In the case of CVE-2011-0611 and exploit "Exploit:SWF/CVE-2011-0611.A" the escalation seems to be triggered by operations which make use of a flaw within the ActionScript Virtual Machine (v1). Author "mmpc2" and Bruce Dang published the article "Analysis of the CVE-2011-0611 Adobe Flash Player vulnerability exploitation" on blogs.technet.com in mid April 2011 [6]. Within their article they describe that the attackers packaged the AVM1 code inside an AVM2 based Flash file and that the AVM2 code initially constructs a heap-spray buffer made of a NOP-sled. They further state, that the AVM2 code constructs a Win32 shellcode which is then loaded inside the Flash Player. After this the AVM1 code that triggers the vulnerability is loaded as a separate SWF file, converted from a hex-encoded embedded string [7]. In short the following happens afterwards: the shellcode Brute-forces its way to the Microsoft Word document’s file handle, then it retrieves the file path of the Microsoft Word document and decrypts a binary from the document. Later the shellcode decrypts an embedded .doc file, saves it, performs a dump of the document and finally terminates all processes with the name 'hwp.exe'.

At this point we at TRON-DELTA.ORG would like to give some advice to everybody working with computer systems, independent of profession or line of business.

1. We strongly recommend everyone, but especially end users not to open emails from untrusted sources or emails that seem suspicious to them, even if they apparently come from people they know.

2. We advise everybody, but especially decision makers in IT to roll out and run security enhanced operating systems and make use of FOSS software to view, print and collaborate on PDF files.

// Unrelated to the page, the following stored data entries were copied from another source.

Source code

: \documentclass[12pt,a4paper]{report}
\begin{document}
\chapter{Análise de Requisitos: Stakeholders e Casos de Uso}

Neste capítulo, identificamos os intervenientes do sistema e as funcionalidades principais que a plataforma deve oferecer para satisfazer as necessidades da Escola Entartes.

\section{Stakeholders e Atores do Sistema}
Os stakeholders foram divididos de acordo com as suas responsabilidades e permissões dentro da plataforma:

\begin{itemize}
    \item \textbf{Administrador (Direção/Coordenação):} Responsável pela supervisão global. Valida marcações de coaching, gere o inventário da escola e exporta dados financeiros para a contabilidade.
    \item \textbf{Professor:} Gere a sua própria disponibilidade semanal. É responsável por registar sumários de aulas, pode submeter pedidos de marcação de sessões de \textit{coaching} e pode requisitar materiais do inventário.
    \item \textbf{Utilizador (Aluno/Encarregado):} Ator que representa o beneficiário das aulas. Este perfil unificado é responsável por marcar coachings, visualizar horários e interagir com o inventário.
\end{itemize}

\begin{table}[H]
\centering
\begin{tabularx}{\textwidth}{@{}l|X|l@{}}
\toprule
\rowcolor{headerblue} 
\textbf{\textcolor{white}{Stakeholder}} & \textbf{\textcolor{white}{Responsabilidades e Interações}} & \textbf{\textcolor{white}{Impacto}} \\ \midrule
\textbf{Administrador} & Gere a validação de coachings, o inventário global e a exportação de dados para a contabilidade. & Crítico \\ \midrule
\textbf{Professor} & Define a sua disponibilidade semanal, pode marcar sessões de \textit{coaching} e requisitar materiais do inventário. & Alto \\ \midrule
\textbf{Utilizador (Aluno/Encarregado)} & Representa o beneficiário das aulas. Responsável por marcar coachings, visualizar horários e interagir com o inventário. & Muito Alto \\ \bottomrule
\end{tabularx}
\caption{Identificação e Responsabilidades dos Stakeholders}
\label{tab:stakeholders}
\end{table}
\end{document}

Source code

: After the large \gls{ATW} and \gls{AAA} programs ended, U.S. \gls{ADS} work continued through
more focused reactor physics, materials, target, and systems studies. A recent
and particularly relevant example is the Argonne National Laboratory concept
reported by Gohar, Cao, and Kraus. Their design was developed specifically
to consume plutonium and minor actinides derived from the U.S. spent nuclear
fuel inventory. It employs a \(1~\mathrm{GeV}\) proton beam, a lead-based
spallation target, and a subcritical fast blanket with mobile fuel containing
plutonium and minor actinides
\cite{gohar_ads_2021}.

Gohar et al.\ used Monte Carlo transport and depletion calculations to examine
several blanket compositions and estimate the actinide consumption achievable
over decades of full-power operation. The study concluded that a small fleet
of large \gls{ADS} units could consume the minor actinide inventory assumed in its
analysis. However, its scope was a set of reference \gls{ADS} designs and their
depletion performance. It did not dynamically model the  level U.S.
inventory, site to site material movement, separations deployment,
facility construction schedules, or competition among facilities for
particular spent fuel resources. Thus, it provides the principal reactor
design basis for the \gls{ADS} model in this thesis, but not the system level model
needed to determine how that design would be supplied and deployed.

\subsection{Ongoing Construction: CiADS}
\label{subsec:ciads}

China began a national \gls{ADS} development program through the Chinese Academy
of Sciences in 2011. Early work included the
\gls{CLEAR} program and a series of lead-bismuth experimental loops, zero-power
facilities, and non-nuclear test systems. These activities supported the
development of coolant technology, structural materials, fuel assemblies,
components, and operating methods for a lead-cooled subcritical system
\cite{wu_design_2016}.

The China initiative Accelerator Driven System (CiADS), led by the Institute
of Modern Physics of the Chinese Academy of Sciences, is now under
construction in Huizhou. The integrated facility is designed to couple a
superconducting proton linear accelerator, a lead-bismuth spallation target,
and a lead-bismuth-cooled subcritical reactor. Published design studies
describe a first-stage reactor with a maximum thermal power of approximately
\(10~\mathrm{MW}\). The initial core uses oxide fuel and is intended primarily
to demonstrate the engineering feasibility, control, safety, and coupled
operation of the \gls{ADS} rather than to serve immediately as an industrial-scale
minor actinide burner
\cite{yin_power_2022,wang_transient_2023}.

This has nothing to do with ideology but conformance, efficiency and risk assessment.

3. We also encourage every single person to generate PDF/A documents whenever possible, no matter which OS or document readers used, and to avoid scripts within PDF documents at all costs.

Of course this does not necessarily solve the problems with Adobe Flash. In such a case we recommend to enforce policies to disable Flash in user agents (e.g. web browsers) [8]. If users have a factual demand for Flash they should one-click enable or disable the plugin for security reasons. Unfortunately there is not much to find in the Visible Web regarding that matter. On the one hand it seems like Adobe technologies are widely anticipated and on the other hand critical articles seem to be ranked low as soon as certain keywords are used. However the most crucial part is probably the software (esp. operating systems) in use and the skills (esp. risk awareness) of end users.